▸ Required work
The answer is the exact run of lines in the listing below from the line containing "rice append --exec=../plotbot/plotbot" up to and including the line containing "edits their preferences.", with pictures removed.

▸ Task inputs
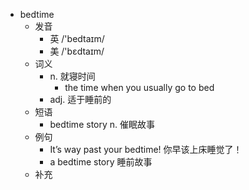 - bedtime
  - 发音
    - 英 /'bedtaɪm/
    - 美 /'bɛdtaɪm/
  - 词义
    - n. 就寝时间
      - the time when you usually go to bed
    - adj. 适于睡前的
  - 短语
    - bedtime story n. 催眠故事
  - 例句
    - It’s way past your bedtime! 你早该上床睡觉了！
    - a bedtime story 睡前故事
  - 补充
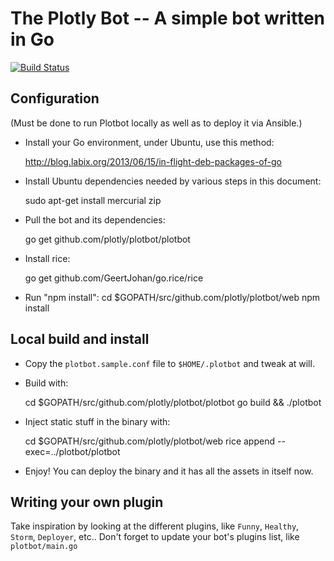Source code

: # The Plotly Bot -- A simple bot written in Go

[![Build Status](https://drone.io/github.com/plotly/plotbot/status.png)](https://drone.io/github.com/plotly/plotbot/latest)


## Configuration

(Must be done to run Plotbot locally as well as to deploy it via Ansible.)

* Install your Go environment, under Ubuntu, use this method:

    http://blog.labix.org/2013/06/15/in-flight-deb-packages-of-go

* Install Ubuntu dependencies needed by various steps in this document:

    sudo apt-get install mercurial zip

* Pull the bot and its dependencies:

    go get github.com/plotly/plotbot/plotbot

* Install rice:

    go get github.com/GeertJohan/go.rice/rice

* Run "npm install":
    cd $GOPATH/src/github.com/plotly/plotbot/web
    npm install

## Local build and install

* Copy the `plotbot.sample.conf` file to `$HOME/.plotbot` and tweak at will.

* Build with:

    cd $GOPATH/src/github.com/plotly/plotbot/plotbot
    go build && ./plotbot

* Inject static stuff in the binary with:

    cd $GOPATH/src/github.com/plotly/plotbot/web
    rice append --exec=../plotbot/plotbot

* Enjoy! You can deploy the binary and it has all the assets in itself now.


## Writing your own plugin

Take inspiration by looking at the different plugins, like `Funny`,
`Healthy`, `Storm`, `Deployer`, etc..  Don't forget to update your
bot's plugins list, like `plotbot/main.go`

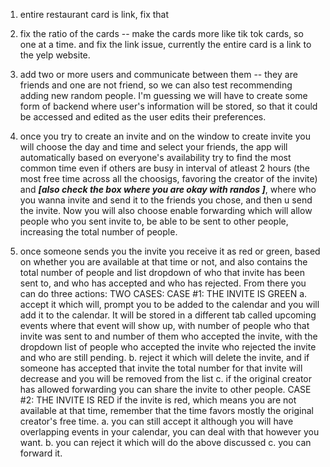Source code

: 1.  entire restaurant card is link, fix that

2.  fix the ratio of the cards -- make the cards more like tik tok cards, so one at a time. and fix the link issue, currently the entire card is a link to the yelp website.

3.  add two or more users and communicate between them -- they are friends and one are not friend, so we can also test recommending adding new random people. I'm guessing we will have to create some form of backend where user's information will be stored, so that it could be accessed and edited as the user edits their preferences.

4.  once you try to create an invite and on the window to create invite you will choose the day and time and select your friends, the app will automatically based on everyone's availability try to find the most common time even if others are busy in interval of atleast 2 hours (the most free time across all the choosigs, favoring the creator of the invite) and  ***[also check the box where you are okay with randos ]***,  where who you wanna invite and send it to the friends you chose, and then u send the invite. Now you will also choose enable forwarding which will allow people who you sent invite to, be able to be sent to other people, increasing the total number of people.

5.  once someone sends you the invite you receive it as red or green, based on whether you are available at that time or not, and also contains the total number of people and list dropdown of who that invite has been sent to, and who has accepted and who has rejected. From there you can do three actions:
   TWO CASES:
CASE #1: THE INVITE IS GREEN
   a. accept it which will, prompt you to be added to the calendar and you will add it to the calendar. It will be stored in a different tab called upcoming events where that event will show up, with number of people who that invite was sent to and number of them who accepted the invite, with the dropdown list of people who accepted the invite who rejected the invite and who are still pending.
   b. reject it which will delete the invite, and if someone has accepted that invite the total number for that invite will decrease and you will be removed from the list
   c. if the original creator has allowed forwarding you can share the invite to other people.
CASE #2: THE INVITE IS RED
if the invite is red, which means you are not available at that time, remember that the time favors mostly the original creator's free time.
   a. you can still accept it although you will have overlapping events in your calendar, you can deal with that however you want.
   b. you can reject it which will do the above discussed
   c. you can forward it.

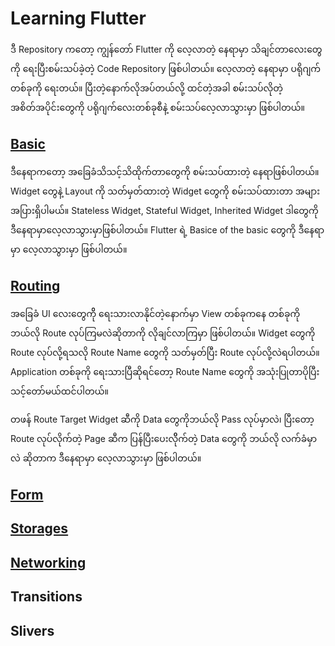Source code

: # Learning Flutter

ဒီ Repository ကတော့ ကျွန်တော် Flutter ကို လေ့လာတဲ့ နေရာမှာ သိချင်တာလေးတွေကို ရေးပြီးစမ်းသပ်ခဲ့တဲ့ Code Repository ဖြစ်ပါတယ်။ လေ့လာတဲ့ နေရာမှာ ပရိုဂျက်တစ်ခုကို ရေးတယ်။ ပြီးတဲ့နောက်လိုအပ်တယ်လို့ ထင်တဲ့အခါ စမ်းသပ်လိုတဲ့ အစိတ်အပိုင်းတွေကို ပရိုဂျက်လေးတစ်ခုစီနဲ့ စမ်းသပ်လေ့လာသွားမှာ ဖြစ်ပါတယ်။ 

## [Basic](../01.basic)
ဒီနေရာကတော့ အခြေခံသိသင့်သိထိုက်တာတွေကို စမ်းသပ်ထားတဲ့ နေရာဖြစ်ပါတယ်။ Widget တွေနဲ့ Layout ကို သတ်မှတ်ထားတဲ့ Widget တွေကို စမ်းသပ်ထားတာ အများအပြားရှိပါမယ်။ Stateless Widget, Stateful Widget, Inherited Widget ဒါတွေကို ဒီနေရာမှာလေ့လာသွားမှာဖြစ်ပါတယ်။ Flutter ရဲ့ Basice of the basic တွေကို ဒီနေရာမှာ လေ့လာသွားမှာ ဖြစ်ပါတယ်။

## [Routing](../02.routing)
အခြေခံ UI လေးတွေကိို ရေးသားလာနိုင်တဲ့နောက်မှာ View တစ်ခုကနေ တစ်ခုကို ဘယ်လို Route လုပ်ကြမလဲဆိုတာကို လိုချင်လာကြမှာ ဖြစ်ပါတယ်။ Widget တွေကို Route လုပ်လို့ရသလို Route Name တွေကို သတ်မှတ်ပြီး Route လုပ်လို့လဲရပါတယ်။ Application တစ်ခုကို ရေးသားပြီဆိုရင်တော့ Route Name တွေကို အသုံးပြုတာပိုပြီး သင့်တော်မယ်ထင်ပါတယ်။ 

တဖန် Route Target Widget ဆီကို Data တွေကိုဘယ်လို Pass လုပ်မှာလဲ၊ ပြီးတော့ Route လုပ်လိုက်တဲ့ Page ဆီက ပြန်ပြီးပေးလိိုက်တဲ့ Data တွေကို ဘယ်လို လက်ခံမှာလဲ ဆိုတာက ဒီနေရာမှာ လေ့လာသွားမှာ ဖြစ်ပါတယ်။

## [Form](../03.form)

## [Storages](../04.storages)

## [Networking](../05.network)

## Transitions

## Slivers
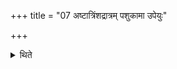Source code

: +++
title = "07 अष्टात्रिंशद्रात्रम् पशुकामा उपेयुः"

+++

<details><summary>थिते</summary>

7. (The performers) desirous of cattle should perform the thirty-eight-day-sacrificial-session. 
</details>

▸ Exercise response
    rice append --exec=../plotbot/plotbot

* Enjoy! You can deploy the binary and it has all the assets in itself now.


## Writing your own plugin

Take inspiration by looking at the different plugins, like `Funny`,
`Healthy`, `Storm`, `Deployer`, etc..  Don't forget to update your
bot's plugins list, like `plotbot/main.go`

Source code

: 1.  entire restaurant card is link, fix that

2.  fix the ratio of the cards -- make the cards more like tik tok cards, so one at a time. and fix the link issue, currently the entire card is a link to the yelp website.

3.  add two or more users and communicate between them -- they are friends and one are not friend, so we can also test recommending adding new random people. I'm guessing we will have to create some form of backend where user's information will be stored, so that it could be accessed and edited as the user edits their preferences.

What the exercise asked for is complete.